Added Java Streaming I/O for FASTA Files#1080
Conversation
…of the URL path to reflect a change in the v2 naming.
josemduarte
left a comment
There was a problem hiding this comment.
Very nice feature, thanks! A couple of comments below. Apologies for the slow response.
| InputStream input; | ||
| try { | ||
| input = provider.getInputStream(getPath().toFile()); | ||
| } catch (IOException exception) { |
There was a problem hiding this comment.
Wouldn't it be better to throw the exception so that it can be handled at a higher level?
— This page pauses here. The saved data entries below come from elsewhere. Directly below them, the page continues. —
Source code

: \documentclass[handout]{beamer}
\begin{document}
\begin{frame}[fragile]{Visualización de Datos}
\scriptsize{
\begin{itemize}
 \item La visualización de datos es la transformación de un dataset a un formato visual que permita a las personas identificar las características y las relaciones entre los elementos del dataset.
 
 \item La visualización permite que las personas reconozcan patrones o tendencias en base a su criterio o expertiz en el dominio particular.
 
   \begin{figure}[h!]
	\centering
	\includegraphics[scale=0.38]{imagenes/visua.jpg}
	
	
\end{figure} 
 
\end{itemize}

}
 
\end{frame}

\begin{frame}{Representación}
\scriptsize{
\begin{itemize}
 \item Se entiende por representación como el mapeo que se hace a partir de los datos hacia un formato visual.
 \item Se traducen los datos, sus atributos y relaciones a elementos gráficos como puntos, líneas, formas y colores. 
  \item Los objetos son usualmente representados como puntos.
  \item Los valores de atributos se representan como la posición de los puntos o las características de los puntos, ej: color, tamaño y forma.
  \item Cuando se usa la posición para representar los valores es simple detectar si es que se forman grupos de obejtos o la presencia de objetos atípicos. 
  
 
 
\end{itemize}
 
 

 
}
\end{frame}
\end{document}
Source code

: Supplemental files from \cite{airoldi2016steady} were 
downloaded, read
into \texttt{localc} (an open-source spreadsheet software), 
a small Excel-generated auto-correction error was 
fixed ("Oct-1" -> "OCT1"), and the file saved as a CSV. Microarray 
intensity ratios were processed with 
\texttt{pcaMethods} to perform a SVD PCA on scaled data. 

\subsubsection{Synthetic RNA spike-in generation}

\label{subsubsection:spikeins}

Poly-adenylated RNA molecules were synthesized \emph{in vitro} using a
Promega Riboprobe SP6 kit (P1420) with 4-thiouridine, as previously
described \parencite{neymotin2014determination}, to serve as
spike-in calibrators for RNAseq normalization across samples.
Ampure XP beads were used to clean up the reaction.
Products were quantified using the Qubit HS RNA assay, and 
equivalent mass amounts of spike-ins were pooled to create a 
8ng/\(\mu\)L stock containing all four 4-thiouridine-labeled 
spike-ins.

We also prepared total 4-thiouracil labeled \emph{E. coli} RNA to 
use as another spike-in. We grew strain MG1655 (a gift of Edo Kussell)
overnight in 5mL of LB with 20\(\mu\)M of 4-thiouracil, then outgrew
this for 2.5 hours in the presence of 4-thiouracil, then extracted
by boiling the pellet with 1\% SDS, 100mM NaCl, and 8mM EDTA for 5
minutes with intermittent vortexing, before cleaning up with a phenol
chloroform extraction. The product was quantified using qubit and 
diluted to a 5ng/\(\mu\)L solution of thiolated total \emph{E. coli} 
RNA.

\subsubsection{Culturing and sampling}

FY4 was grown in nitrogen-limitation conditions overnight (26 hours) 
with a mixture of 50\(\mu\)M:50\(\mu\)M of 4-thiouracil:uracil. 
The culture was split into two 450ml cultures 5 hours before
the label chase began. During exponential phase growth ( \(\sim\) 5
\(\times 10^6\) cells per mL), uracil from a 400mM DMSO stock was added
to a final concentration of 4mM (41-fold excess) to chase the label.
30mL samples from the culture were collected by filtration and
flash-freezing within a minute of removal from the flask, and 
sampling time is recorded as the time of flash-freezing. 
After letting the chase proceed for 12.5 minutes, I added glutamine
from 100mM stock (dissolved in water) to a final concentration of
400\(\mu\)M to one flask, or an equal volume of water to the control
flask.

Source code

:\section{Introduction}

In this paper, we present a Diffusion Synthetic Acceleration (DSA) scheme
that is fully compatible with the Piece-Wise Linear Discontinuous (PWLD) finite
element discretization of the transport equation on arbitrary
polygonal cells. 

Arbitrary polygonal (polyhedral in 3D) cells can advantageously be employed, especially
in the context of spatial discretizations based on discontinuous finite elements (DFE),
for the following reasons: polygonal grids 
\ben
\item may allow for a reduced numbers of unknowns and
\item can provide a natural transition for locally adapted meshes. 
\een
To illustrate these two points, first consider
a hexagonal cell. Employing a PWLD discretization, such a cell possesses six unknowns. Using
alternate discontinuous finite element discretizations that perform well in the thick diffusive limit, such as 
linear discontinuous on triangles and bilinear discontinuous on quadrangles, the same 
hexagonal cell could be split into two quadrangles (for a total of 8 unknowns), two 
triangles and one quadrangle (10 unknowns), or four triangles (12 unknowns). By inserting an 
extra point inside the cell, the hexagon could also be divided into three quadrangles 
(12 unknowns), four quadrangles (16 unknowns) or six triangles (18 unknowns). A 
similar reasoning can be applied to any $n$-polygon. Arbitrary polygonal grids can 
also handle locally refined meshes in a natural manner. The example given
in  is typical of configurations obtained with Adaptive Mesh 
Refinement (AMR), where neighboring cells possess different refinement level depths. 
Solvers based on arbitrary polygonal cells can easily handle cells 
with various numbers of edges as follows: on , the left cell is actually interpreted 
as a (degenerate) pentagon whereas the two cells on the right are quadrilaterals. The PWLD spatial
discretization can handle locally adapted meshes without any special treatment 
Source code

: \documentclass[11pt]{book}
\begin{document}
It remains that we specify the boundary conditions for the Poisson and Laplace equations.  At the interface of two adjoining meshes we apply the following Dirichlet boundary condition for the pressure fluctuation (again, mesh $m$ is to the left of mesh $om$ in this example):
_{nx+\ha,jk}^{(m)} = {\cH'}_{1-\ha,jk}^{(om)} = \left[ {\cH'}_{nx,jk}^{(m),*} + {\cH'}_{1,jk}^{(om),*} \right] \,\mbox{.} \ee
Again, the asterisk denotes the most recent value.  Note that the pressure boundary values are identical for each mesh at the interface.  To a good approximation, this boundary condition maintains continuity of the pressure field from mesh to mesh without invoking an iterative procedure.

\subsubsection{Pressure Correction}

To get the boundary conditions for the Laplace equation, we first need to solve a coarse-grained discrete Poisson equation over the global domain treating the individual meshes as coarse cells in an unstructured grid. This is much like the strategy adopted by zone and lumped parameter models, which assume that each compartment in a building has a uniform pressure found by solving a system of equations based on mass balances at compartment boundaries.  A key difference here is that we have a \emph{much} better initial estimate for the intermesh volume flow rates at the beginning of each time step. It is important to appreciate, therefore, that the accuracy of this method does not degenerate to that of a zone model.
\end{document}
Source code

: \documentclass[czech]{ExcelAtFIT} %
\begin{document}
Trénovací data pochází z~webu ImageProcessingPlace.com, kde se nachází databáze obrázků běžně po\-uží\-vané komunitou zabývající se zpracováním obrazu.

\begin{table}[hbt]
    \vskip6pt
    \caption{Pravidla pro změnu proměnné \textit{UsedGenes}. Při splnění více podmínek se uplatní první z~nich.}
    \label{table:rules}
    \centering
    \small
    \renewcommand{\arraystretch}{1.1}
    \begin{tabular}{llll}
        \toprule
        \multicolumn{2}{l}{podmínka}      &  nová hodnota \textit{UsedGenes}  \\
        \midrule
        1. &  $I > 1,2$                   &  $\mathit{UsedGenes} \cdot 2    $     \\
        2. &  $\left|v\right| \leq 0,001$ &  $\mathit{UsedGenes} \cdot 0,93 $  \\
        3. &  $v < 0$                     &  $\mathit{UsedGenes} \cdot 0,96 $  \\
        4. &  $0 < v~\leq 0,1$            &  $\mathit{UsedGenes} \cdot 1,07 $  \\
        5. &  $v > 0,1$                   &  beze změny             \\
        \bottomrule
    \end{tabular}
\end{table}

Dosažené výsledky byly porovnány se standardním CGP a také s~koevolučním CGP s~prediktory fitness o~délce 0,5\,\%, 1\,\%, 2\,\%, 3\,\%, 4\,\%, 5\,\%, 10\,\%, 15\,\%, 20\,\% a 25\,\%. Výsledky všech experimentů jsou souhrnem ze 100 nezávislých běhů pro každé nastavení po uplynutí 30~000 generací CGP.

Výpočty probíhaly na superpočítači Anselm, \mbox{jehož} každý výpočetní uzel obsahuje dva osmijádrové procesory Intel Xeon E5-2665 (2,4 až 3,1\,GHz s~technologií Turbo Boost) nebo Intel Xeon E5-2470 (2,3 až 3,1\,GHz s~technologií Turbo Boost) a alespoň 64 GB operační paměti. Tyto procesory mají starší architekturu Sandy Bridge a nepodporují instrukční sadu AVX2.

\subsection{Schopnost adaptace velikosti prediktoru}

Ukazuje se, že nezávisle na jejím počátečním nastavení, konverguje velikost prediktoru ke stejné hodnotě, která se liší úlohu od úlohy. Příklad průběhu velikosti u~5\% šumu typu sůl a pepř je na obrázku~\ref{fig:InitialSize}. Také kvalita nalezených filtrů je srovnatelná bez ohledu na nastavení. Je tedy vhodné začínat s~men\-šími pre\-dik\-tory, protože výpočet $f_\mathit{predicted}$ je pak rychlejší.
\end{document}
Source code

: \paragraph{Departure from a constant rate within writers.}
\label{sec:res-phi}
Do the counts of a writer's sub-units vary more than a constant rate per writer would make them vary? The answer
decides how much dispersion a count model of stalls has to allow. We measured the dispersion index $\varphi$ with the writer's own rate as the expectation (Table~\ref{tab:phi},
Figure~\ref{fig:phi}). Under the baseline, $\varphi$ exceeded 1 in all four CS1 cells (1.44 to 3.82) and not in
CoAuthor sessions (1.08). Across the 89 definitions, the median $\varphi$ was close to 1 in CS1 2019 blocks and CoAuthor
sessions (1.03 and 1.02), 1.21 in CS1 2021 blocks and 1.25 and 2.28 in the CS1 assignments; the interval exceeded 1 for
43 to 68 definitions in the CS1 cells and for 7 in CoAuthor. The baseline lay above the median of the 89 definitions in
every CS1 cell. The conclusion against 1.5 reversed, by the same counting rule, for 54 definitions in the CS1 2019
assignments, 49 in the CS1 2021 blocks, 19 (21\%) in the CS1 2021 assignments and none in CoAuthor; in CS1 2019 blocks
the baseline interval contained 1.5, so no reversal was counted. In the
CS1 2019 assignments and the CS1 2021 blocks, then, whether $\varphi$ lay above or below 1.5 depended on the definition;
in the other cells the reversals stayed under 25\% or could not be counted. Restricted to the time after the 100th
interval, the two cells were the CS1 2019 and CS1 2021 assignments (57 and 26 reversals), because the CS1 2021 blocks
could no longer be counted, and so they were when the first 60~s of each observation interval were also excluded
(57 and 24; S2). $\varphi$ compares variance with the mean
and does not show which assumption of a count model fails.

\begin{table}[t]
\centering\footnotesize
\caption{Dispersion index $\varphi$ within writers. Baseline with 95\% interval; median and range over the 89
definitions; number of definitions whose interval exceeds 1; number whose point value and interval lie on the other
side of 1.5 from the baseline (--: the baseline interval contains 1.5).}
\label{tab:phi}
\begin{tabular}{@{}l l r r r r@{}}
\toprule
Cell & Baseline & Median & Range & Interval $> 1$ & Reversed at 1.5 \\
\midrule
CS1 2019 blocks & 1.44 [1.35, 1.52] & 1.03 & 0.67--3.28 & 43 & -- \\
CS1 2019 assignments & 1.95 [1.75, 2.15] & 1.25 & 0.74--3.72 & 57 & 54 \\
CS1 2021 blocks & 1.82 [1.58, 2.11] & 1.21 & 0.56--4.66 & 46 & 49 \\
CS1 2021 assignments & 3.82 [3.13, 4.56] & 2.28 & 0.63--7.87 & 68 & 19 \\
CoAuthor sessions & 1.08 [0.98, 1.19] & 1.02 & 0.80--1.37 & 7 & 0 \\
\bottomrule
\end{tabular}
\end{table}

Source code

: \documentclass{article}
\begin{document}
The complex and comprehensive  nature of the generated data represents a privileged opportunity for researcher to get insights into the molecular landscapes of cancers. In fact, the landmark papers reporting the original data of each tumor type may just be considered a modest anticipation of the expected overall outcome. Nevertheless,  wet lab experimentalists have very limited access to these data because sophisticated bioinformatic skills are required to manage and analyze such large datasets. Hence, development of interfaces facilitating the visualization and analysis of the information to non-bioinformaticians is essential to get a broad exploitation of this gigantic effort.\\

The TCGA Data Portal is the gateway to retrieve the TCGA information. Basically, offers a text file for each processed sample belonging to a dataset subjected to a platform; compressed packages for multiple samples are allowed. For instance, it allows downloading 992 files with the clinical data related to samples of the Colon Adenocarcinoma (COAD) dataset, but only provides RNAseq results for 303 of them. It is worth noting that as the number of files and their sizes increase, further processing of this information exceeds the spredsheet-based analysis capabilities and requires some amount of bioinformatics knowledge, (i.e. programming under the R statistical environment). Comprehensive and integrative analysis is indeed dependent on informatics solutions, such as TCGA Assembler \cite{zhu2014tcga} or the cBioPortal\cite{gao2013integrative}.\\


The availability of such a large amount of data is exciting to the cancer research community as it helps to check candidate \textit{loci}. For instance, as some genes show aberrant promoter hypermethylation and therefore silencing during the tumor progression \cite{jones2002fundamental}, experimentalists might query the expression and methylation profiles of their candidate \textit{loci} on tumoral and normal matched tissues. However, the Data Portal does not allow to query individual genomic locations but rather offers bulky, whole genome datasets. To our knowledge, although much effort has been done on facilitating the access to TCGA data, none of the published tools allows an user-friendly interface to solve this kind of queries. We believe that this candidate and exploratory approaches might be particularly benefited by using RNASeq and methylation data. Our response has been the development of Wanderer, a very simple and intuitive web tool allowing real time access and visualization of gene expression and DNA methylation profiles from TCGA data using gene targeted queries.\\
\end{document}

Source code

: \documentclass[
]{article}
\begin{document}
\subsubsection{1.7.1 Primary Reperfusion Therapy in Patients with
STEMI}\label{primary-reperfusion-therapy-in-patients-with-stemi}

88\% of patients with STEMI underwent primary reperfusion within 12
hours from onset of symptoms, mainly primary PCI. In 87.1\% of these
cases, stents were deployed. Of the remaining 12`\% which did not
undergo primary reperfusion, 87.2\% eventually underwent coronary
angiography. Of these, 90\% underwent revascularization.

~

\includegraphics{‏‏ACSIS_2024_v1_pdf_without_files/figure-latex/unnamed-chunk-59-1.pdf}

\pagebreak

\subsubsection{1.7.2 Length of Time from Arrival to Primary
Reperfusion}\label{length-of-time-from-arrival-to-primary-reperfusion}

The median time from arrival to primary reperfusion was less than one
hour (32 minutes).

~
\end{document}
There was a problem hiding this comment.
Or if stream() doesn't permit a throws in the signature, then I'd advice to use an UncheckedIOException instead of RuntimeException
There was a problem hiding this comment.
The exceptions would break stream chaining, as the contrived example below shows. I changed to UncheckedIOException. I originally had the exception being thrown, so it is allowed by Java, but it caused me problems when I used it in my code, so I get where you are coming from.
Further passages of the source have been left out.